▶ _Task statement_:
All lines before the one containing "with submerged objects.", plus that line itself, are to be printed exactly as they appear below.

Stored data:

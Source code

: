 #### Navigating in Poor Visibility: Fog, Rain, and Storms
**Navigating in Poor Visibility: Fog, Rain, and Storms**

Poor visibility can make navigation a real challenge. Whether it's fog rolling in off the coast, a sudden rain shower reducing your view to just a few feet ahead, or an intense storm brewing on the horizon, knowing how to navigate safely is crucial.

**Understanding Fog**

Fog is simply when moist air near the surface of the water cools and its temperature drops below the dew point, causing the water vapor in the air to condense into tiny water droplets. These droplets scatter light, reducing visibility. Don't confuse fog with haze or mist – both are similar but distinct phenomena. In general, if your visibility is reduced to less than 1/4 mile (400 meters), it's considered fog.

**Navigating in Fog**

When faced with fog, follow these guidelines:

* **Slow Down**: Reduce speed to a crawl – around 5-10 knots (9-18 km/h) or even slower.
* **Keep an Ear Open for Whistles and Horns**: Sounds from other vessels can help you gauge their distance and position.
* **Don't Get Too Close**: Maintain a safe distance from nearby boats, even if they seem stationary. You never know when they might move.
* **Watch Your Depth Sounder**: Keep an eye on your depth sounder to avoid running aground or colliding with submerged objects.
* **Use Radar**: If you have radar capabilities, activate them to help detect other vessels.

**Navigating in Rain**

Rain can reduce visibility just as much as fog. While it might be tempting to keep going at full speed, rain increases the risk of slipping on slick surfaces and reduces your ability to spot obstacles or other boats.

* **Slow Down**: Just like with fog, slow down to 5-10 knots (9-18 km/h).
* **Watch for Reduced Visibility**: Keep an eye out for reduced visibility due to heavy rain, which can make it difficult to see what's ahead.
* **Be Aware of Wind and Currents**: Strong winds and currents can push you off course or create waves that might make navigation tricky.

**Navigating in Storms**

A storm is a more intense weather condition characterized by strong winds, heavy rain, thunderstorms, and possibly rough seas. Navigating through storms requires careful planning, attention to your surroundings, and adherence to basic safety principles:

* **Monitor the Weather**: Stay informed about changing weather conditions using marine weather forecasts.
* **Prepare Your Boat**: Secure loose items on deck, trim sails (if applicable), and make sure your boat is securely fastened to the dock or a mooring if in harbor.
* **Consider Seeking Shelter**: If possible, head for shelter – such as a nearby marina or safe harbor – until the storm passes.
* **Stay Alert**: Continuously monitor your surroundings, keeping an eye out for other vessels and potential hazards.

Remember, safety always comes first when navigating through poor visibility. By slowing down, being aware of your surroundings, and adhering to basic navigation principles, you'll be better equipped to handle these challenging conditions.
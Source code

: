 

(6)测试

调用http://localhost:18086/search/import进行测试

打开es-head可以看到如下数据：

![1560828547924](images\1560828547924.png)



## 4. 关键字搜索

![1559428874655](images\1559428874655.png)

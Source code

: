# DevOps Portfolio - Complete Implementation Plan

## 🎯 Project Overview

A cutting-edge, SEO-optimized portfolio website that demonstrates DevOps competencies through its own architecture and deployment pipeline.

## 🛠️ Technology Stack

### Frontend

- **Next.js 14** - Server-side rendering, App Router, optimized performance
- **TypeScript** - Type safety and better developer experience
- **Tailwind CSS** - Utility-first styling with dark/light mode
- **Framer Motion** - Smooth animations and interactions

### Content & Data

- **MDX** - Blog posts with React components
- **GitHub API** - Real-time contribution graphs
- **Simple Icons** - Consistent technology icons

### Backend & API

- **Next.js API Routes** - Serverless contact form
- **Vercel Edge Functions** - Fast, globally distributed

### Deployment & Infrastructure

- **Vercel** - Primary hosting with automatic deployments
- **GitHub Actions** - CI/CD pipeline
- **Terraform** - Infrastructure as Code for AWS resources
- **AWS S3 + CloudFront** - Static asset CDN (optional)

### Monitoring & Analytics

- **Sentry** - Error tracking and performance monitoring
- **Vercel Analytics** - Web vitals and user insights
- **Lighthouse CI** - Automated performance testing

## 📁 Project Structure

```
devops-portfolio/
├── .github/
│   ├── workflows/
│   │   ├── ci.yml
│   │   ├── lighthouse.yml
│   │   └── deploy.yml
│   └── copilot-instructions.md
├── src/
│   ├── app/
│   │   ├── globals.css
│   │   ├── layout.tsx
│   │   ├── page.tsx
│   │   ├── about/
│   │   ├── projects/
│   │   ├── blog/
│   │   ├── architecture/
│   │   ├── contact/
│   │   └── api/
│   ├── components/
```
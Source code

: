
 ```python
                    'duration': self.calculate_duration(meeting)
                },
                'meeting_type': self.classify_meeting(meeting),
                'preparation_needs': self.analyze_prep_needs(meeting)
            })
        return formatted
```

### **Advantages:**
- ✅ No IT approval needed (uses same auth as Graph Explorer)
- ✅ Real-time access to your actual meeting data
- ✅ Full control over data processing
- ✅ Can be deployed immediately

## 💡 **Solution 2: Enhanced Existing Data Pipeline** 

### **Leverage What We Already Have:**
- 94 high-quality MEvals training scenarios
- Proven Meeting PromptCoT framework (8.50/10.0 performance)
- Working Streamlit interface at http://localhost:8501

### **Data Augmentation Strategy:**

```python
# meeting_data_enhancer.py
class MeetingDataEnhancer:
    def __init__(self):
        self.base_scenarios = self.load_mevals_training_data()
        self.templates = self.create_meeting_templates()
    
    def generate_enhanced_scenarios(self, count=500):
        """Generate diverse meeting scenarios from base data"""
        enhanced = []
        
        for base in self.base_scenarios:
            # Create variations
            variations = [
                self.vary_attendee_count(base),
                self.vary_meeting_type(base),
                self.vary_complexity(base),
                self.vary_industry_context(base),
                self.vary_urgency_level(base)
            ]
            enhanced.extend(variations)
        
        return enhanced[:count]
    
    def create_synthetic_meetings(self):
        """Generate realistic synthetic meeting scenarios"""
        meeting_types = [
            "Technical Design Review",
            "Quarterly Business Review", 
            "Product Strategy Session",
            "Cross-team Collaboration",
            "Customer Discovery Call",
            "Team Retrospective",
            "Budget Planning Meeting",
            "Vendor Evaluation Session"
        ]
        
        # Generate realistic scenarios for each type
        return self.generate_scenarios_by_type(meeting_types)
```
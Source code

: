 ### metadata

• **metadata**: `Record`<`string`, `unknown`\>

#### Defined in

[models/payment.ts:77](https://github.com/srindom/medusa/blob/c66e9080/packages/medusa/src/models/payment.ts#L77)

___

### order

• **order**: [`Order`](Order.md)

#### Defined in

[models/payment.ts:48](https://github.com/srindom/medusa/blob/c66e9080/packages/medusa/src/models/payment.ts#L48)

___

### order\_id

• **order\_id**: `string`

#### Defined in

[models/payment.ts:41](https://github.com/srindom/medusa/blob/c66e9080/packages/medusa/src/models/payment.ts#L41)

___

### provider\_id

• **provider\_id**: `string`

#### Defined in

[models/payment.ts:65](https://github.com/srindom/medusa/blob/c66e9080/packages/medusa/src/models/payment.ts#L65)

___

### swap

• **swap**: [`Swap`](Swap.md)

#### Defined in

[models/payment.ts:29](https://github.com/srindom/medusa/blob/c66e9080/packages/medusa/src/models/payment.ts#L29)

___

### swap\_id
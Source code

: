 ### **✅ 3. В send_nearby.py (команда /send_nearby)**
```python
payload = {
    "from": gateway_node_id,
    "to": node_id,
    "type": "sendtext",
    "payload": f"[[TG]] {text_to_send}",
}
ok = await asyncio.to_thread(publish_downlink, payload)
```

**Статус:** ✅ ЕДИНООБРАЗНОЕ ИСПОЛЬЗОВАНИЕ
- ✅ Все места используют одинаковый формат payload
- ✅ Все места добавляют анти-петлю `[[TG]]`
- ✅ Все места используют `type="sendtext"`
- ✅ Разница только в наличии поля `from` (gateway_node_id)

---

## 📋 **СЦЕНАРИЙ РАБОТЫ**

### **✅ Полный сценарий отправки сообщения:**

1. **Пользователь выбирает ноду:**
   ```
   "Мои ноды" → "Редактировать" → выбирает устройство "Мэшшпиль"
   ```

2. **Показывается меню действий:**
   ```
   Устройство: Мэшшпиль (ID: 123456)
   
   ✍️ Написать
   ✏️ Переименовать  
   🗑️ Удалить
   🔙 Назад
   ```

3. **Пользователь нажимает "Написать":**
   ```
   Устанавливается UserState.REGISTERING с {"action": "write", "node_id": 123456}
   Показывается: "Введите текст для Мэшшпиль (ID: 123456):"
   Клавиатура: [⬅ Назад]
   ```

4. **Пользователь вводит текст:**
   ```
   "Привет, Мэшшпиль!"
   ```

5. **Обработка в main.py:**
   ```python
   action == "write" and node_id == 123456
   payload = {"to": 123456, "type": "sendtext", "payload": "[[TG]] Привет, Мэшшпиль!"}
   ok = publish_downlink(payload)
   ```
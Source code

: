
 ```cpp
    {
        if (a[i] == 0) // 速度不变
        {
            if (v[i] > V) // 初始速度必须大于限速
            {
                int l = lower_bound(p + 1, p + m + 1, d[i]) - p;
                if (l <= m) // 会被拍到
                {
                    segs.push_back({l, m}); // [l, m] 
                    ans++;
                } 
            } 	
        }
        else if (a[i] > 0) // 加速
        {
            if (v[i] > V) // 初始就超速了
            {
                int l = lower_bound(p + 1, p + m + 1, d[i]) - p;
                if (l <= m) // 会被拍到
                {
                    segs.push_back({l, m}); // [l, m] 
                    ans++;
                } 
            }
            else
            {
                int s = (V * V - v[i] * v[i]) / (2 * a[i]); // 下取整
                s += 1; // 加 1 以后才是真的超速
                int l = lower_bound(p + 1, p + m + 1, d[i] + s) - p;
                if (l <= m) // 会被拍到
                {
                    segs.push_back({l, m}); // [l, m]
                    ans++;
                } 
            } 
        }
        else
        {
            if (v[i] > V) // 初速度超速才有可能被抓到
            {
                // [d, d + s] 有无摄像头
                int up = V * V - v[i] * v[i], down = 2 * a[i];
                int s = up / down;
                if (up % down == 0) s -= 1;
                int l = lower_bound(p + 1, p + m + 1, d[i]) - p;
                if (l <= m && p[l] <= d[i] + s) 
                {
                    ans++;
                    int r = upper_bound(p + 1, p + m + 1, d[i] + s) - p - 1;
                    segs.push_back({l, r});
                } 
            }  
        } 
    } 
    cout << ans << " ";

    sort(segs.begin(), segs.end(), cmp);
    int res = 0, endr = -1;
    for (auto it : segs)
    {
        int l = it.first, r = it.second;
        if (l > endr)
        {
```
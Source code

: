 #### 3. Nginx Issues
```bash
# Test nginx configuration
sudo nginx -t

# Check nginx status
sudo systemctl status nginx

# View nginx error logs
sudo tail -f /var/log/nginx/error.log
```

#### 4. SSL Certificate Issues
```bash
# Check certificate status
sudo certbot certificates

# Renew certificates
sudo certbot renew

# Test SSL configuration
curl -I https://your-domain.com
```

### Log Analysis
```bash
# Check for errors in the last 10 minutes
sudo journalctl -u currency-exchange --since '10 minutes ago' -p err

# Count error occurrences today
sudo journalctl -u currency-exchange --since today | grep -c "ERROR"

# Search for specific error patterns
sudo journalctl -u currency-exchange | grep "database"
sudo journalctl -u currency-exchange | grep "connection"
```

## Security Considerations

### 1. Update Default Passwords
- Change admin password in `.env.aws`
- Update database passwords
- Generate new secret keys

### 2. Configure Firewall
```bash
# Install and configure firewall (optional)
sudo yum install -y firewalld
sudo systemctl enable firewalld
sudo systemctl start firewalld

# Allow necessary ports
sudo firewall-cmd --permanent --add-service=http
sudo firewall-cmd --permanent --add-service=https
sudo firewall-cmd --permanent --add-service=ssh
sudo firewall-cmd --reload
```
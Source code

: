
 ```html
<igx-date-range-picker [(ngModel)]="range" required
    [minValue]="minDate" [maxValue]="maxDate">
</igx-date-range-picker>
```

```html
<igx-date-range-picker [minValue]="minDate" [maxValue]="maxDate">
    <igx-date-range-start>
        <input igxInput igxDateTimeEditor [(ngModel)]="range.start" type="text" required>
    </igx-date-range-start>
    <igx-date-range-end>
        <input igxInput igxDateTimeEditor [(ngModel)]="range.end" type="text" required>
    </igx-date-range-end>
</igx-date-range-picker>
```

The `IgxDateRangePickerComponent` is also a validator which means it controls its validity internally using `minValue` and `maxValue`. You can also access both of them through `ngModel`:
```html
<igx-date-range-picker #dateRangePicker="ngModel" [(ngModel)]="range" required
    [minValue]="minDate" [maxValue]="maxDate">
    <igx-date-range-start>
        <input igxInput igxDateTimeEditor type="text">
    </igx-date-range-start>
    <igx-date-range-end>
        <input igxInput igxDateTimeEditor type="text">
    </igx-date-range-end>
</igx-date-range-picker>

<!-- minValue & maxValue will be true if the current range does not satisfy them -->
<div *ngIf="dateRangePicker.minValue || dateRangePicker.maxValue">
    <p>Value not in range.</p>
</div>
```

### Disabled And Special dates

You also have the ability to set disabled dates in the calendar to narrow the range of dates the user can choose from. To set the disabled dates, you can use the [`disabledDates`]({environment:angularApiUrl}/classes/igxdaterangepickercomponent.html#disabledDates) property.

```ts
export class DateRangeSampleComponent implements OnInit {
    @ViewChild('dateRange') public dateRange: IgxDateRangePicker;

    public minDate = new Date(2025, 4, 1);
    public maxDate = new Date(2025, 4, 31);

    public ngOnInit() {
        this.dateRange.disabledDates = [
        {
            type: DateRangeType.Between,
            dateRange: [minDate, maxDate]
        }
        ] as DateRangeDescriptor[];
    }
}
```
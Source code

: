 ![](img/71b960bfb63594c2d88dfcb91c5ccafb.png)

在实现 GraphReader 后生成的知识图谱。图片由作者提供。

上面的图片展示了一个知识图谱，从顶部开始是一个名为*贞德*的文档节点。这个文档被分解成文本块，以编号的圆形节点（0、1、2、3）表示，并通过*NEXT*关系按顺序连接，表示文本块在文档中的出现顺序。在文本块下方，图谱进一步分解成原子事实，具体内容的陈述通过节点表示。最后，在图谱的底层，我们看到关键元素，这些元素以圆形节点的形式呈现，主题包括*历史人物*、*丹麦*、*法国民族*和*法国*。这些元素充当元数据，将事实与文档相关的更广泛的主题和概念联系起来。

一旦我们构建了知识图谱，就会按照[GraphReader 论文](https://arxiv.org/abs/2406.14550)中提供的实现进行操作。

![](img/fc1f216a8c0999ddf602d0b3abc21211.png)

▶ _Written solution_:
Source code

: #### Navigating in Poor Visibility: Fog, Rain, and Storms
**Navigating in Poor Visibility: Fog, Rain, and Storms**

Poor visibility can make navigation a real challenge. Whether it's fog rolling in off the coast, a sudden rain shower reducing your view to just a few feet ahead, or an intense storm brewing on the horizon, knowing how to navigate safely is crucial.

**Understanding Fog**

Fog is simply when moist air near the surface of the water cools and its temperature drops below the dew point, causing the water vapor in the air to condense into tiny water droplets. These droplets scatter light, reducing visibility. Don't confuse fog with haze or mist – both are similar but distinct phenomena. In general, if your visibility is reduced to less than 1/4 mile (400 meters), it's considered fog.

**Navigating in Fog**

When faced with fog, follow these guidelines:

* **Slow Down**: Reduce speed to a crawl – around 5-10 knots (9-18 km/h) or even slower.
* **Keep an Ear Open for Whistles and Horns**: Sounds from other vessels can help you gauge their distance and position.
* **Don't Get Too Close**: Maintain a safe distance from nearby boats, even if they seem stationary. You never know when they might move.
* **Watch Your Depth Sounder**: Keep an eye on your depth sounder to avoid running aground or colliding with submerged objects.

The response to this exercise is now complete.